Every entry must be given again exactly.
::: DATA RECORDS :::
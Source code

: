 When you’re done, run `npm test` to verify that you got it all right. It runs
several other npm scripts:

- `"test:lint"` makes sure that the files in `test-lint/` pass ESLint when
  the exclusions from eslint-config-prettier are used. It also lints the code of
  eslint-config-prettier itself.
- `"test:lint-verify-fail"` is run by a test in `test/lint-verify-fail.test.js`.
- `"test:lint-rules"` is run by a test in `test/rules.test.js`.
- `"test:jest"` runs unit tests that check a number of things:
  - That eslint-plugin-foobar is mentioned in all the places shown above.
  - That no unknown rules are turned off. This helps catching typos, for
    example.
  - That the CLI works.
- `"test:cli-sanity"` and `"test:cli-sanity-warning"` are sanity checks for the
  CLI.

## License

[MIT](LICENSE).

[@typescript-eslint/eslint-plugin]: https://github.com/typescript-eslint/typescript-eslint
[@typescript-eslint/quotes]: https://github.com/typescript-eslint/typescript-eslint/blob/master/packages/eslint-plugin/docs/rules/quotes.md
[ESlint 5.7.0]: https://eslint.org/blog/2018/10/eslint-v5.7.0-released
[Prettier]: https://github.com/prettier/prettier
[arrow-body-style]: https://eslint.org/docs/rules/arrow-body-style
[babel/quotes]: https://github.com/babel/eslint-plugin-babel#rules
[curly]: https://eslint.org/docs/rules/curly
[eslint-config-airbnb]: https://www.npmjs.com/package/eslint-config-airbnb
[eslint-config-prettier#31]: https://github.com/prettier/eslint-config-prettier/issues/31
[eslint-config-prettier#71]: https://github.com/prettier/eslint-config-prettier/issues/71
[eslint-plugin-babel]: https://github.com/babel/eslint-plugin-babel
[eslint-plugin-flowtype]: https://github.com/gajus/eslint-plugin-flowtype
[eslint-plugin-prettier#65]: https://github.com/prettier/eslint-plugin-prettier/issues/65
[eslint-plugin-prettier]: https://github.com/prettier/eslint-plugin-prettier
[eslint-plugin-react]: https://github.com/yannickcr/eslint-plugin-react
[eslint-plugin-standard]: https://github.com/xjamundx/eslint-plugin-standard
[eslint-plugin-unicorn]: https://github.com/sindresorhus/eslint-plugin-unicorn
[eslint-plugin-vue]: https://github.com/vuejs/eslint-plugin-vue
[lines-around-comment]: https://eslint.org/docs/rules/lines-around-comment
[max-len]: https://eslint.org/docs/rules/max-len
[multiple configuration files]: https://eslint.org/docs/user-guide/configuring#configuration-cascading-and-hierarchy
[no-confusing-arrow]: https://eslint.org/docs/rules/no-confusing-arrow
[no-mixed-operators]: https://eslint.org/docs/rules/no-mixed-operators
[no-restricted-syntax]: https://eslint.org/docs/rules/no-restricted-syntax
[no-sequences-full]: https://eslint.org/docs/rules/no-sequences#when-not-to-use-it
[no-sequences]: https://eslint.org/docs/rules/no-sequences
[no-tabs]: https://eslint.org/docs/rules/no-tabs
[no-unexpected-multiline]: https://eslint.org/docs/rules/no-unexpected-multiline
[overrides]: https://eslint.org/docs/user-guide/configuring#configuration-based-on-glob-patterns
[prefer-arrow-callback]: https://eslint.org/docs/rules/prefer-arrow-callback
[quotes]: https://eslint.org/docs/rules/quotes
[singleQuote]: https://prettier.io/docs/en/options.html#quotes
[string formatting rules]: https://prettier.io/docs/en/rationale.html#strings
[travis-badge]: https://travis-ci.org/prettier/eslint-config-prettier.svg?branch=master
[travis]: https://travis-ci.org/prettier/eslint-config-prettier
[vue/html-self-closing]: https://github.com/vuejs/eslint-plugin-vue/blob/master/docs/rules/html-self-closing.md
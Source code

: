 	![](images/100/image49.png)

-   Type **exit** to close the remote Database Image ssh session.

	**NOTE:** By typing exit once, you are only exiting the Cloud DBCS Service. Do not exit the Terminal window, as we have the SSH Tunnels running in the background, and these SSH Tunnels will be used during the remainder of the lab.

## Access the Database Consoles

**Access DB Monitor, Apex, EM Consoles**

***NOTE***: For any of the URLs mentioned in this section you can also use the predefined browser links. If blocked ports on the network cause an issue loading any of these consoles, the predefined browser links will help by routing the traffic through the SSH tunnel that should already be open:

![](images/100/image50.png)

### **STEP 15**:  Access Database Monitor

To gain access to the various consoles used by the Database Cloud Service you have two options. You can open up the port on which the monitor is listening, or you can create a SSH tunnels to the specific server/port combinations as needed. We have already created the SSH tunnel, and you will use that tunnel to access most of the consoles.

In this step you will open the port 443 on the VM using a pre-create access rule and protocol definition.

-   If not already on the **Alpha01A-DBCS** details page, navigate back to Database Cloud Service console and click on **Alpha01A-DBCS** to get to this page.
:::
ANSWER AREA:
Source code

: When you’re done, run `npm test` to verify that you got it all right. It runs
several other npm scripts:

- `"test:lint"` makes sure that the files in `test-lint/` pass ESLint when
  the exclusions from eslint-config-prettier are used. It also lints the code of
  eslint-config-prettier itself.
- `"test:lint-verify-fail"` is run by a test in `test/lint-verify-fail.test.js`.
- `"test:lint-rules"` is run by a test in `test/rules.test.js`.
- `"test:jest"` runs unit tests that check a number of things:
  - That eslint-plugin-foobar is mentioned in all the places shown above.
  - That no unknown rules are turned off. This helps catching typos, for
    example.
  - That the CLI works.
- `"test:cli-sanity"` and `"test:cli-sanity-warning"` are sanity checks for the
  CLI.

## License

[MIT](LICENSE).

[@typescript-eslint/eslint-plugin]: https://github.com/typescript-eslint/typescript-eslint
[@typescript-eslint/quotes]: https://github.com/typescript-eslint/typescript-eslint/blob/master/packages/eslint-plugin/docs/rules/quotes.md
[ESlint 5.7.0]: https://eslint.org/blog/2018/10/eslint-v5.7.0-released
[Prettier]: https://github.com/prettier/prettier
[arrow-body-style]: https://eslint.org/docs/rules/arrow-body-style
[babel/quotes]: https://github.com/babel/eslint-plugin-babel#rules
[curly]: https://eslint.org/docs/rules/curly
[eslint-config-airbnb]: https://www.npmjs.com/package/eslint-config-airbnb
[eslint-config-prettier#31]: https://github.com/prettier/eslint-config-prettier/issues/31
[eslint-config-prettier#71]: https://github.com/prettier/eslint-config-prettier/issues/71
[eslint-plugin-babel]: https://github.com/babel/eslint-plugin-babel
[eslint-plugin-flowtype]: https://github.com/gajus/eslint-plugin-flowtype
[eslint-plugin-prettier#65]: https://github.com/prettier/eslint-plugin-prettier/issues/65
[eslint-plugin-prettier]: https://github.com/prettier/eslint-plugin-prettier
[eslint-plugin-react]: https://github.com/yannickcr/eslint-plugin-react
[eslint-plugin-standard]: https://github.com/xjamundx/eslint-plugin-standard
[eslint-plugin-unicorn]: https://github.com/sindresorhus/eslint-plugin-unicorn
[eslint-plugin-vue]: https://github.com/vuejs/eslint-plugin-vue
[lines-around-comment]: https://eslint.org/docs/rules/lines-around-comment
[max-len]: https://eslint.org/docs/rules/max-len
[multiple configuration files]: https://eslint.org/docs/user-guide/configuring#configuration-cascading-and-hierarchy
[no-confusing-arrow]: https://eslint.org/docs/rules/no-confusing-arrow
[no-mixed-operators]: https://eslint.org/docs/rules/no-mixed-operators
[no-restricted-syntax]: https://eslint.org/docs/rules/no-restricted-syntax
[no-sequences-full]: https://eslint.org/docs/rules/no-sequences#when-not-to-use-it
[no-sequences]: https://eslint.org/docs/rules/no-sequences
[no-tabs]: https://eslint.org/docs/rules/no-tabs
[no-unexpected-multiline]: https://eslint.org/docs/rules/no-unexpected-multiline
[overrides]: https://eslint.org/docs/user-guide/configuring#configuration-based-on-glob-patterns
[prefer-arrow-callback]: https://eslint.org/docs/rules/prefer-arrow-callback
[quotes]: https://eslint.org/docs/rules/quotes
[singleQuote]: https://prettier.io/docs/en/options.html#quotes
[string formatting rules]: https://prettier.io/docs/en/rationale.html#strings
[travis-badge]: https://travis-ci.org/prettier/eslint-config-prettier.svg?branch=master
[travis]: https://travis-ci.org/prettier/eslint-config-prettier
[vue/html-self-closing]: https://github.com/vuejs/eslint-plugin-vue/blob/master/docs/rules/html-self-closing.md
Source code

: 	![](images/100/image49.png)

-   Type **exit** to close the remote Database Image ssh session.

	**NOTE:** By typing exit once, you are only exiting the Cloud DBCS Service. Do not exit the Terminal window, as we have the SSH Tunnels running in the background, and these SSH Tunnels will be used during the remainder of the lab.

## Access the Database Consoles

**Access DB Monitor, Apex, EM Consoles**

***NOTE***: For any of the URLs mentioned in this section you can also use the predefined browser links. If blocked ports on the network cause an issue loading any of these consoles, the predefined browser links will help by routing the traffic through the SSH tunnel that should already be open:

![](images/100/image50.png)

### **STEP 15**:  Access Database Monitor

To gain access to the various consoles used by the Database Cloud Service you have two options. You can open up the port on which the monitor is listening, or you can create a SSH tunnels to the specific server/port combinations as needed. We have already created the SSH tunnel, and you will use that tunnel to access most of the consoles.

In this step you will open the port 443 on the VM using a pre-create access rule and protocol definition.

-   If not already on the **Alpha01A-DBCS** details page, navigate back to Database Cloud Service console and click on **Alpha01A-DBCS** to get to this page.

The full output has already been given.